Saturday, August 24, 2019

Vacation, Day 3: Driving the backroads


It was another gorgeous day, calm and cool.
Another beautiful morning

I noticed that the arbor vitae was covered with small cones.
Cones on the arbor vitae

I had never seen arbor vitae seeds before. I peeled back the outer scales to reveal two seeds side by side with wings surrounding them. These did not seem mature. I don’t know if they would get bigger or not.
Twin seeds in the arbor vitae cone

There had been a little rain in the night. I suggested that we take our annual drive on the dirt roads to Ester Lake because the rain would have settled the dust. Jane thought that was a fine idea because we had her car. Here is a picture of the open (dirt) road.
Our trek through the National Forest

We stopped to admire the Joe Pyeweed growing near a beaver dam.
Joe Pyeweed (pinkish flower on the right) next to a beaver dam (pile of sticks on the right). The beaver lodge is in the back

The pearly everlasting was in bloom everywhere, as was common tansy.
Pearly everlasting (I've always loved that name)

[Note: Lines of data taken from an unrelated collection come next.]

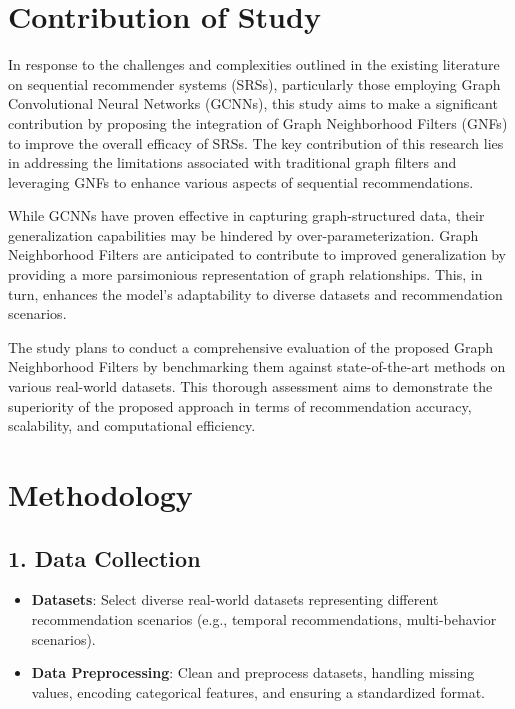 \documentclass[journal]{IEEEtran}
\begin{document}

\section{Contribution of Study}

In response to the challenges and complexities outlined in the existing literature on sequential recommender systems (SRSs), 
particularly those employing Graph Convolutional Neural Networks (GCNNs), this study aims to make a significant contribution by 
proposing the integration of Graph Neighborhood Filters (GNFs) \cite{tenorio2021robust} to improve the overall efficacy of SRSs. The key contribution of 
this research lies in addressing the limitations associated with traditional graph filters and leveraging GNFs to enhance various 
aspects of sequential recommendations.

While GCNNs have proven effective in capturing graph-structured data, their generalization capabilities may be hindered by 
over-parameterization. Graph Neighborhood Filters are anticipated to contribute to improved generalization by providing a more 
parsimonious representation of graph relationships. This, in turn, enhances the model's adaptability to diverse datasets and 
recommendation scenarios.

The study plans to conduct a comprehensive evaluation of the proposed Graph Neighborhood Filters by benchmarking them against 
state-of-the-art methods on various real-world datasets. This thorough assessment aims to demonstrate the superiority of the 
proposed approach in terms of recommendation accuracy, scalability, and computational efficiency.




\section{Methodology}

\subsection*{1. Data Collection}

\begin{itemize}
  \item \textbf{Datasets}: Select diverse real-world datasets representing different recommendation scenarios (e.g., temporal recommendations, multi-behavior scenarios).
  \item \textbf{Data Preprocessing}: Clean and preprocess datasets, handling missing values, encoding categorical features, and ensuring a standardized format.
\end{itemize}
\end{document}
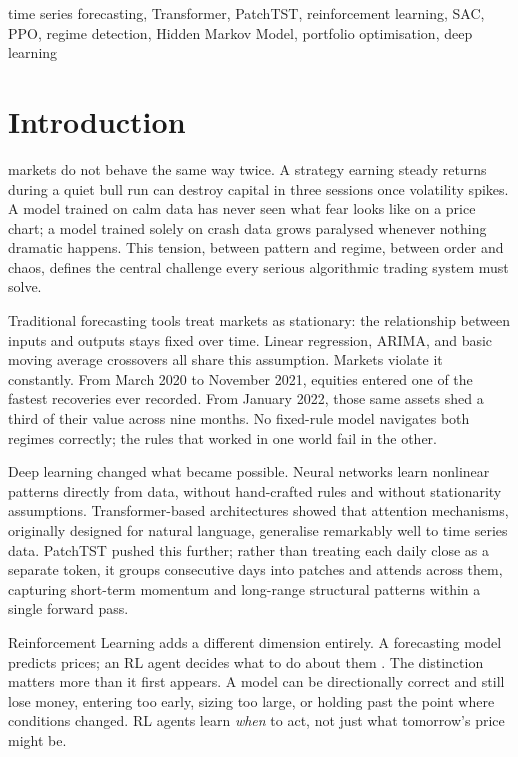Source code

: \documentclass[journal]{IEEEtran}
\begin{document}
\begin{IEEEkeywords}
time series forecasting, Transformer, PatchTST, reinforcement learning,
SAC, PPO, regime detection, Hidden Markov Model, portfolio optimisation,
deep learning
\end{IEEEkeywords}

\IEEEpeerreviewmaketitle

\section{Introduction}
\label{sec:intro}

 markets do not behave the same way twice. A
strategy earning steady returns during a quiet bull run can destroy capital
in three sessions once volatility spikes. A model trained on calm data has
never seen what fear looks like on a price chart; a model trained solely
on crash data grows paralysed whenever nothing dramatic happens. This
tension, between pattern and regime, between order and chaos, defines the
central challenge every serious algorithmic trading system must solve.

Traditional forecasting tools treat markets as stationary: the
relationship between inputs and outputs stays fixed over time. Linear
regression, ARIMA, and basic moving average crossovers all share this
assumption. Markets violate it constantly. From March 2020 to November
2021, equities entered one of the fastest recoveries ever recorded. From
January 2022, those same assets shed a third of their value across nine
months. No fixed-rule model navigates both regimes correctly; the rules
that worked in one world fail in the other.

Deep learning changed what became possible. Neural networks learn
nonlinear patterns directly from data, without hand-crafted rules and
without stationarity assumptions. Transformer-based architectures
\cite{informer,autoformer,tft} showed that attention mechanisms,
originally designed for natural language, generalise remarkably well to
time series data. PatchTST \cite{patchtst} pushed this further; rather
than treating each daily close as a separate token, it groups consecutive
days into patches and attends across them, capturing short-term momentum
and long-range structural patterns within a single forward pass.

Reinforcement Learning adds a different dimension entirely. A forecasting
model predicts prices; an RL agent decides what to do about them
\cite{sarl,stockformer}. The distinction matters more than it first
appears. A model can be directionally correct and still lose money,
entering too early, sizing too large, or holding past the point where
conditions changed. RL agents learn \emph{when} to act, not just what
tomorrow's price might be.
\end{document}
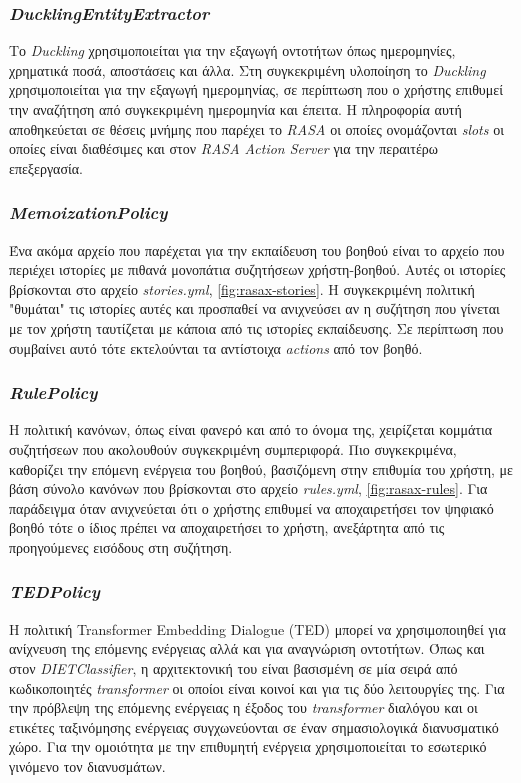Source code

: \subsubsection{\emph{DucklingEntityExtractor}}
Το \emph{Duckling} χρησιμοποιείται για την εξαγωγή οντοτήτων όπως ημερομηνίες, χρηματικά ποσά, αποστάσεις και άλλα. Στη συγκεκριμένη υλοποίηση το \emph{Duckling} χρησιμοποιείται για την εξαγωγή ημερομηνίας, σε περίπτωση που ο χρήστης επιθυμεί την αναζήτηση από συγκεκριμένη ημερομηνία και έπειτα. Η πληροφορία αυτή αποθηκεύεται σε θέσεις μνήμης που παρέχει το \emph{RASA} οι οποίες ονομάζονται \emph{slots} οι οποίες είναι διαθέσιμες και στον \emph{RASA Action Server} για την περαιτέρω επεξεργασία. 

\subsubsection{\emph{MemoizationPolicy}}
Ένα ακόμα αρχείο που παρέχεται για την εκπαίδευση του βοηθού είναι το αρχείο που περιέχει ιστορίες με πιθανά μονοπάτια συζητήσεων χρήστη-βοηθού. Αυτές οι ιστορίες βρίσκονται στο αρχείο \emph{stories.yml}, \autoref{fig:rasax-stories}. Η συγκεκριμένη πολιτική "θυμάται" τις ιστορίες αυτές και προσπαθεί να ανιχνεύσει αν η συζήτηση που γίνεται με τον χρήστη ταυτίζεται με κάποια από τις ιστορίες εκπαίδευσης. Σε περίπτωση που συμβαίνει αυτό τότε εκτελούνται τα αντίστοιχα \emph{actions} από τον βοηθό.

\subsubsection{\emph{RulePolicy}}
Η πολιτική κανόνων, όπως είναι φανερό και από το όνομα της, χειρίζεται κομμάτια συζητήσεων που ακολουθούν συγκεκριμένη συμπεριφορά. Πιο συγκεκριμένα, καθορίζει την επόμενη ενέργεια του βοηθού, βασιζόμενη στην επιθυμία του χρήστη, με βάση σύνολο κανόνων που βρίσκονται στο αρχείο \emph{rules.yml}, \autoref{fig:rasax-rules}. Για παράδειγμα όταν ανιχνεύεται ότι ο χρήστης επιθυμεί να αποχαιρετήσει τον ψηφιακό βοηθό τότε ο ίδιος πρέπει να αποχαιρετήσει το χρήστη, ανεξάρτητα από τις προηγούμενες εισόδους στη συζήτηση.

\subsubsection{\emph{TEDPolicy}}
Η πολιτική Transformer Embedding Dialogue \cite{TEDPOLICY} (TED) μπορεί να χρησιμοποιηθεί για ανίχνευση της επόμενης ενέργειας αλλά και για αναγνώριση οντοτήτων. Όπως και στον \emph{DIETClassifier}, η αρχιτεκτονική του είναι βασισμένη σε μία σειρά από κωδικοποιητές  \emph{transformer} οι οποίοι είναι κοινοί και για τις δύο λειτουργίες της. Για την πρόβλεψη της επόμενης ενέργειας η έξοδος του \emph{transformer} διαλόγου και οι ετικέτες ταξινόμησης ενέργειας συγχωνεύονται σε έναν σημασιολογικά διανυσματικό χώρο. Για την ομοιότητα με την επιθυμητή ενέργεια χρησιμοποιείται το εσωτερικό γινόμενο τον διανυσμάτων.

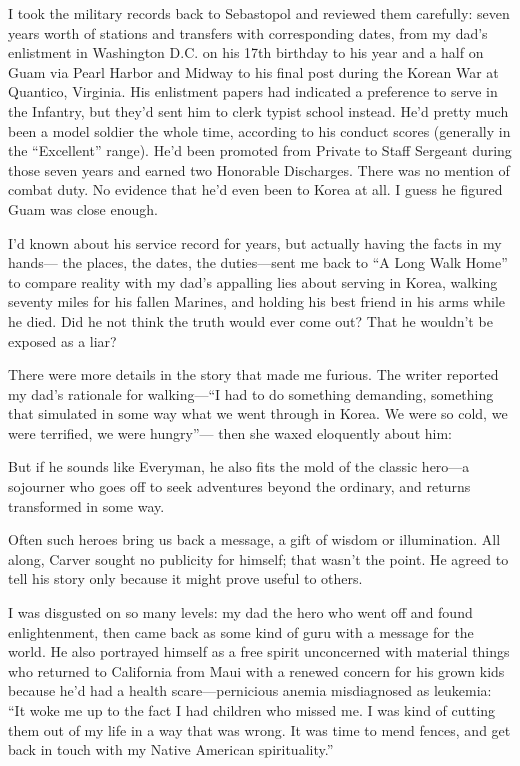 \documentclass[12pt]{book}
\begin{document}
I took the military records back to Sebastopol and reviewed them carefully: seven years worth of stations and transfers with corresponding dates, from my dad's enlistment in Washington D.C. on his 17th birthday to his year and a half on Guam via Pearl Harbor and Midway to his final post during the Korean War at Quantico, Virginia. His enlistment papers had indicated a preference to serve in the Infantry, but they'd sent him to clerk typist school instead. He'd pretty much been a model soldier the whole time, according to his conduct scores (generally in the ``Excellent'' range). He'd been promoted from Private to Staff Sergeant during those seven years and earned two Honorable Discharges. There was no mention of combat duty. No evidence that he'd even been to Korea at all. I guess he figured Guam was close enough.

I'd known about his service record for years, but actually having the facts in my hands--- the places, the dates, the duties---sent me back to ``A Long Walk Home'' to compare reality with my dad's appalling lies about serving in Korea, walking seventy miles for his fallen Marines, and holding his best friend in his arms while he died. Did he not think the truth would ever come out? That he wouldn't be exposed as a liar?

There were more details in the story that made me furious. The writer reported my dad's rationale for walking---``I had to do something demanding, something that simulated in some way what we went through in Korea. We were so cold, we were terrified, we were hungry''--- then she waxed eloquently about him:

But if he sounds like Everyman, he also fits the mold of the classic hero---a sojourner who goes off to seek adventures beyond the ordinary, and returns transformed in some way.

Often such heroes bring us back a message, a gift of wisdom or illumination. All along, Carver sought no publicity for himself; that wasn't the point. He agreed to tell his story only because it might prove useful to others.

I was disgusted on so many levels: my dad the hero who went off and found enlightenment, then came back as some kind of guru with a message for the world. He also portrayed himself as a free spirit unconcerned with material things who returned to California from Maui with a renewed concern for his grown kids because he'd had a health scare---pernicious anemia misdiagnosed as leukemia: ``It woke me up to the fact I had children who missed me. I was kind of cutting them out of my life in a way that was wrong. It was time to mend fences, and get back in touch with my Native American spirituality.''
\end{document}
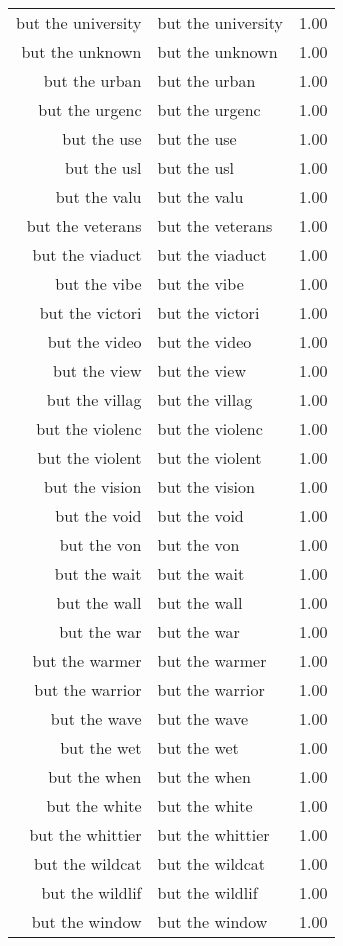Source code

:\begin{table}[ht]
\begin{tabular}{rlr}
  but the university & but the university & 1.00 \\ 
  but the unknown & but the unknown & 1.00 \\ 
  but the urban & but the urban & 1.00 \\ 
  but the urgenc & but the urgenc & 1.00 \\ 
  but the use & but the use & 1.00 \\ 
  but the usl & but the usl & 1.00 \\ 
  but the valu & but the valu & 1.00 \\ 
  but the veterans & but the veterans & 1.00 \\ 
  but the viaduct & but the viaduct & 1.00 \\ 
  but the vibe & but the vibe & 1.00 \\ 
  but the victori & but the victori & 1.00 \\ 
  but the video & but the video & 1.00 \\ 
  but the view & but the view & 1.00 \\ 
  but the villag & but the villag & 1.00 \\ 
  but the violenc & but the violenc & 1.00 \\ 
  but the violent & but the violent & 1.00 \\ 
  but the vision & but the vision & 1.00 \\ 
  but the void & but the void & 1.00 \\ 
  but the von & but the von & 1.00 \\ 
  but the wait & but the wait & 1.00 \\ 
  but the wall & but the wall & 1.00 \\ 
  but the war & but the war & 1.00 \\ 
  but the warmer & but the warmer & 1.00 \\ 
  but the warrior & but the warrior & 1.00 \\ 
  but the wave & but the wave & 1.00 \\ 
  but the wet & but the wet & 1.00 \\ 
  but the when & but the when & 1.00 \\ 
  but the white & but the white & 1.00 \\ 
  but the whittier & but the whittier & 1.00 \\ 
  but the wildcat & but the wildcat & 1.00 \\ 
  but the wildlif & but the wildlif & 1.00 \\ 
  but the window & but the window & 1.00 \\ 

\end{tabular}
\end{table}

Common tansy, a cheerful if invasive flower.
At the Otter Lake portage trail, I easily collected a handful of wild blueberries.
Blueberries from Otter Lake

We did not see a moose on the road to Ester Lake this time, but the roadside was lined with more flowers than we had ever seen before.
A roadside floral display

We didn’t see much in the way of wildlife, just the usual robins, blue jays, crows and squirrels.
We visited another site from the Passport to the Past, the Hovland Dock. There was a sign warning of peril—unstable cement, big waves, etc. I did not venture out. I don’t want to be the one on the news who ends up dead because she doesn’t heed the warning. The Passport said that Hovland was settled in 1888 by two Norwegians, Ole Brunes and Nels Elaisen, and the location was known as Chicago until a year later, when they renamed it Hovland after Ole’s birthplace in Norway. Chicago, Illinois comes from a Native American word for ramps (sometimes translated as “stinking onion”). I wondered if ramps had grown here near the Flute Reed River also. The dock brought supplies to Hovland until the highway was completed in 1928.
The Hovland dock. Don't go out there.

Next stop: Chippewa City, a bustling town of 100 families of Ojibwe until 1915. From the 1700s to the 1900’s, Jesuit priests tried to save the souls of this and other communities. The only thing that remains is a church, built in 1895. The Jesuits were replaced by Benedictines in 1905. No idea what that means from a theological standpoint. Over time, the community dwindled, I’m guessing due to relocation of the Ojibwe to a reservation up by Grand Portage. A new church in Grand Marais forced the Chippewa City church to close. From 1936 to 1970, the church fell into disrepair. It was then restored as an example of early missions
St. Francis Xavier Church, the only remaining remnant of Chippewa City

Back at the cabin, we filled our vacation glasses with ice and grapefruit margaritas. We got out Jane’s new tripod to take a better picture of us using the 10-second delay on my camera. The tripod was a vast improvement over trying to balance the camera on the deck railing.
Happy hour!

While we had happy hour, a constant rain of birch seeds fell on us. It is amazing that such a large plant can come from such a miniscule seed. The seeds are beautiful. Their wings make a perfect little fleur-de-lis.
A birch seed with wings. For scale, that is the weave of denim on my jeans.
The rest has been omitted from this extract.